= Work instructions =
Begin with the first line of the listing and quote every line through the one containing "## Overview"; give only those lines.

= Supplied records =
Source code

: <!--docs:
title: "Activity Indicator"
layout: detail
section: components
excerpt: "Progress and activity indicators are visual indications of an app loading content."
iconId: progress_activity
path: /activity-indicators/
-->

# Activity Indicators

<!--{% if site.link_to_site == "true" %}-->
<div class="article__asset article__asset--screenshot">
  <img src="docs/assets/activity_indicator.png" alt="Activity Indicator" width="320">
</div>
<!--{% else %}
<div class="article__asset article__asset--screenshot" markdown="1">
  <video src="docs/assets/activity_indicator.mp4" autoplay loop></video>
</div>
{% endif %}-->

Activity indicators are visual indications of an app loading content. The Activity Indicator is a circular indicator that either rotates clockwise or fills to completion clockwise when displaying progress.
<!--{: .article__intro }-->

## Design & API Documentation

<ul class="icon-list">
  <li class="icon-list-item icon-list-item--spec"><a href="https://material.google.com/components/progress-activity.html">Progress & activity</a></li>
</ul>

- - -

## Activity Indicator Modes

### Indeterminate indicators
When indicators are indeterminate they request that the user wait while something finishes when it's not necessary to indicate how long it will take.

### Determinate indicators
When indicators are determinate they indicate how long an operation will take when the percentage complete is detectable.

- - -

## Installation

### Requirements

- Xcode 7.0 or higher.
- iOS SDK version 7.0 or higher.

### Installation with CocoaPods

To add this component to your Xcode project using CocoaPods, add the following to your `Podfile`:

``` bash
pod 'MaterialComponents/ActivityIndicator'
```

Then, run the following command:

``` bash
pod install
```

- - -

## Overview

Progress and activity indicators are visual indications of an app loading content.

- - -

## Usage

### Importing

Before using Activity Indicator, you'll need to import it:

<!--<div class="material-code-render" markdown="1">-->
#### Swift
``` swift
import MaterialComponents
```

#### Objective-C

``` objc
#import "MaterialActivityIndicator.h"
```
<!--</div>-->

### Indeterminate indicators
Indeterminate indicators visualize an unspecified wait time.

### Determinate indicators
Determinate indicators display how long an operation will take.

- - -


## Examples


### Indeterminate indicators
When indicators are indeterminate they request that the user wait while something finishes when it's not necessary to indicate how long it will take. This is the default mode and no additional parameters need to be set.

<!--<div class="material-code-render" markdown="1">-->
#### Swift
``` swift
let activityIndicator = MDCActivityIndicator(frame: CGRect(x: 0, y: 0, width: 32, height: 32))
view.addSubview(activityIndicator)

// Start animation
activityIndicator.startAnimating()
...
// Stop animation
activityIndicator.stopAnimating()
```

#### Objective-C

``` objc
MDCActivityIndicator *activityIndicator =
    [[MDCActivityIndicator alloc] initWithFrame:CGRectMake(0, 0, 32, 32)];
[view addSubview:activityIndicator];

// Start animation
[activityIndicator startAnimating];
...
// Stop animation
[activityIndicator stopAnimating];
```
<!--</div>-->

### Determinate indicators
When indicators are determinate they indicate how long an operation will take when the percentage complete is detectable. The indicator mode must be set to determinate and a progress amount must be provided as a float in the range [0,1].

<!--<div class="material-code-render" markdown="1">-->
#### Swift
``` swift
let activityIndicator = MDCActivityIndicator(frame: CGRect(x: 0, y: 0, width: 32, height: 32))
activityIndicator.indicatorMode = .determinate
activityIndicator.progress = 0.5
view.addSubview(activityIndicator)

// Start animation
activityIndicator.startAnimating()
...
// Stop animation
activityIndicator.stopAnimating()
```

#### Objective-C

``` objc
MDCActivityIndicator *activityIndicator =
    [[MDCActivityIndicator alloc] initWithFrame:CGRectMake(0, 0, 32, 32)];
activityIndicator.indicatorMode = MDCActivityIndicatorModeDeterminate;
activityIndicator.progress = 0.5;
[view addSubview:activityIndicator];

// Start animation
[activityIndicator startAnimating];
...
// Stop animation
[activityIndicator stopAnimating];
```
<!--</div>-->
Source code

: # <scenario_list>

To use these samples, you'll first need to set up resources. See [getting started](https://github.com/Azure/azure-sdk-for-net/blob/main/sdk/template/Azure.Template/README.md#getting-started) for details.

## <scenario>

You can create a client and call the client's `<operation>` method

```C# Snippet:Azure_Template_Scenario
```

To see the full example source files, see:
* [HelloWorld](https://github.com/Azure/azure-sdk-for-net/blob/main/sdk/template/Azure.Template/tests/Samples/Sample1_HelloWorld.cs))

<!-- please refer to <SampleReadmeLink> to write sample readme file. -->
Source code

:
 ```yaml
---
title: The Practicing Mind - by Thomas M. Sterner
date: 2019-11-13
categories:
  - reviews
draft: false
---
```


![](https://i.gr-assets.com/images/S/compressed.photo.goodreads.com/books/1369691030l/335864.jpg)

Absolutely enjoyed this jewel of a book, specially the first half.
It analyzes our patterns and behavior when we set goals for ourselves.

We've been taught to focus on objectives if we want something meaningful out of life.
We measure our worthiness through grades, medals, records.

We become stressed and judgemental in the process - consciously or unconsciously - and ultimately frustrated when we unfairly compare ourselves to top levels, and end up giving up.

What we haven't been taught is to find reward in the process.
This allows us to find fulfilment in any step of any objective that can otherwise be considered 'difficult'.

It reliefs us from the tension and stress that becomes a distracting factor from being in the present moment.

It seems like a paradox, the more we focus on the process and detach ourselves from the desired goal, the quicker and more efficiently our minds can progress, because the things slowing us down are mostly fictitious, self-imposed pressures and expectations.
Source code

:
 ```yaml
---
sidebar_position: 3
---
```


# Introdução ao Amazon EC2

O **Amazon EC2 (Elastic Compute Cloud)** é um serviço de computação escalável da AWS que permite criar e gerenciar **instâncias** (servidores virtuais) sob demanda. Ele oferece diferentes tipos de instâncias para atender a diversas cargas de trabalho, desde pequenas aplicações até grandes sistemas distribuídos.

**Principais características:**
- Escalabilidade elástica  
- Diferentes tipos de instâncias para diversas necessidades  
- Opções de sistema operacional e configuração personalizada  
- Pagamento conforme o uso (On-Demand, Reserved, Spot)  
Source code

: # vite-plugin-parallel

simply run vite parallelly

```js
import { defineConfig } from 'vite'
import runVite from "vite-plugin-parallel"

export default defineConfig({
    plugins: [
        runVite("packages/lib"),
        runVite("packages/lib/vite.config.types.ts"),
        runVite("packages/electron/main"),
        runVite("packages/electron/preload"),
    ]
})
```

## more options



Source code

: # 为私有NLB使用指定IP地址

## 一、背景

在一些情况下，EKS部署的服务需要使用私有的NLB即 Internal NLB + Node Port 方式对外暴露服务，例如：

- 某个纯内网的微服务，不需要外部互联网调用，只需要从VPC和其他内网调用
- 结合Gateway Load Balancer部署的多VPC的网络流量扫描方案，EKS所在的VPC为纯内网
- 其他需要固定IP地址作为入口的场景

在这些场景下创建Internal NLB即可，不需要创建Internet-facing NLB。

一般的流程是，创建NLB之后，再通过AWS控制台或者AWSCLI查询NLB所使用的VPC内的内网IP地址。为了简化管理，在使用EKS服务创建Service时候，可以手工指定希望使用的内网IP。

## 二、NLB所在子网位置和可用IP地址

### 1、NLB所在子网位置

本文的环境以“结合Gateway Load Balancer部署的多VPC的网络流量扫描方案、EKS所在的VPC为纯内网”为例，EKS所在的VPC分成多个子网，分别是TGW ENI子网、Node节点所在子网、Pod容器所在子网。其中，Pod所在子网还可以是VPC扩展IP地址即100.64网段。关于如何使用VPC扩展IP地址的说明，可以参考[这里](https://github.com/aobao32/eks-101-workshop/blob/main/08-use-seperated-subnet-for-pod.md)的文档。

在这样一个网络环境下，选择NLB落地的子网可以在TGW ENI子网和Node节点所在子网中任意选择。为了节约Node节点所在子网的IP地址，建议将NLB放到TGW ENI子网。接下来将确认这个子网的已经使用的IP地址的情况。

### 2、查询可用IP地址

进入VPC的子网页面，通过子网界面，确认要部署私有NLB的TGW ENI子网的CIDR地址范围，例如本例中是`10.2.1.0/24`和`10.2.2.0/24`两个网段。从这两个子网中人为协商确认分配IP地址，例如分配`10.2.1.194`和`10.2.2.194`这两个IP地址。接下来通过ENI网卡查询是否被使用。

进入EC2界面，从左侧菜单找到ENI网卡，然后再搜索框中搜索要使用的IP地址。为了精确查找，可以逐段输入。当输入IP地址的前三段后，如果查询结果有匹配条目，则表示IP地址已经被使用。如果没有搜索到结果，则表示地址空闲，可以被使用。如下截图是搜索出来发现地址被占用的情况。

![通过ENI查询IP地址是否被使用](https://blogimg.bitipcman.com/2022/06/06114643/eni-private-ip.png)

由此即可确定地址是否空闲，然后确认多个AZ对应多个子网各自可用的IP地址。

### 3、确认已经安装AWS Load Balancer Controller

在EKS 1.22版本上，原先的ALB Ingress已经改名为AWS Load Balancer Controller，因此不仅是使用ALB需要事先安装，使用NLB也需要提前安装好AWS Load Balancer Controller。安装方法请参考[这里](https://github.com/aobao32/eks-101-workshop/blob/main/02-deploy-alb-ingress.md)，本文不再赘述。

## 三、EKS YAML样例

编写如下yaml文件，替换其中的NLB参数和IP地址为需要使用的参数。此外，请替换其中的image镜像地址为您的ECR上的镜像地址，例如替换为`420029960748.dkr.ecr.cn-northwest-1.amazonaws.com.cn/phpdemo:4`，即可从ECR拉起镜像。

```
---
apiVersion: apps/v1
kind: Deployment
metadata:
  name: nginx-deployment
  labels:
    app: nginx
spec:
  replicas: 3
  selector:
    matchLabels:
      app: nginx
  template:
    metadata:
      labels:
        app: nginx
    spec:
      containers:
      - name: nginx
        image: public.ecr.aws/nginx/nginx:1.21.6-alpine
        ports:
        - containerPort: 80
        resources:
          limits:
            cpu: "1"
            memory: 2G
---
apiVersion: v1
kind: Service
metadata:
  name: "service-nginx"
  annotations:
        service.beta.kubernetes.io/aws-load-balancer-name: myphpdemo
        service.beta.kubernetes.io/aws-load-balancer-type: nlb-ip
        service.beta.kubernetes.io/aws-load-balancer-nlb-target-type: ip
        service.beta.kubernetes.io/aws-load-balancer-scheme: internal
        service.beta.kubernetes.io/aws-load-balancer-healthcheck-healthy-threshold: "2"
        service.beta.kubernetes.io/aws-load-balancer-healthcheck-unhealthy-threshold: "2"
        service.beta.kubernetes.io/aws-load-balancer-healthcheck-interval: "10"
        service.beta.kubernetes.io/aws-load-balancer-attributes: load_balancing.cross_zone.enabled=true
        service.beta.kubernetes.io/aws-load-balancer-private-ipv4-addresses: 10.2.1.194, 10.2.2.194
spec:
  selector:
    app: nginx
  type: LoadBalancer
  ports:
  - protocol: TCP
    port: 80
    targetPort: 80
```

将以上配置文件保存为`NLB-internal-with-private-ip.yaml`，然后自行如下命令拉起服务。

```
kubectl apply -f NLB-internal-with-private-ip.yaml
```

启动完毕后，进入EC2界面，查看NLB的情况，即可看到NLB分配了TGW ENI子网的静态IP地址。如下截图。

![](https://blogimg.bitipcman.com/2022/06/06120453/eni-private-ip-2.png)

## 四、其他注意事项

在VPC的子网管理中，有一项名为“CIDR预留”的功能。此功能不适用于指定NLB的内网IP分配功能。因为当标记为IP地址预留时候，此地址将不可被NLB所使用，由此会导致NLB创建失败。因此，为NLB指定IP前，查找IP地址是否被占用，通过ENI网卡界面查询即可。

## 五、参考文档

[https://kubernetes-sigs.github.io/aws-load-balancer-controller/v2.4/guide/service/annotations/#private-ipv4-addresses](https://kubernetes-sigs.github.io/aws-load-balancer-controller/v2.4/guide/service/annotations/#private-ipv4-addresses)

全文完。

= Response to the task =
Source code

: <!--docs:
title: "Activity Indicator"
layout: detail
section: components
excerpt: "Progress and activity indicators are visual indications of an app loading content."
iconId: progress_activity
path: /activity-indicators/
-->

# Activity Indicators

<!--{% if site.link_to_site == "true" %}-->
<div class="article__asset article__asset--screenshot">
  <img src="docs/assets/activity_indicator.png" alt="Activity Indicator" width="320">
</div>
<!--{% else %}
<div class="article__asset article__asset--screenshot" markdown="1">
  <video src="docs/assets/activity_indicator.mp4" autoplay loop></video>
</div>
{% endif %}-->

Activity indicators are visual indications of an app loading content. The Activity Indicator is a circular indicator that either rotates clockwise or fills to completion clockwise when displaying progress.
<!--{: .article__intro }-->

## Design & API Documentation

<ul class="icon-list">
  <li class="icon-list-item icon-list-item--spec"><a href="https://material.google.com/components/progress-activity.html">Progress & activity</a></li>
</ul>

- - -

## Activity Indicator Modes

### Indeterminate indicators
When indicators are indeterminate they request that the user wait while something finishes when it's not necessary to indicate how long it will take.

### Determinate indicators
When indicators are determinate they indicate how long an operation will take when the percentage complete is detectable.

- - -

## Installation

### Requirements

- Xcode 7.0 or higher.
- iOS SDK version 7.0 or higher.

### Installation with CocoaPods

To add this component to your Xcode project using CocoaPods, add the following to your `Podfile`:

``` bash
pod 'MaterialComponents/ActivityIndicator'
```

Then, run the following command:

``` bash
pod install
```

- - -

## Overview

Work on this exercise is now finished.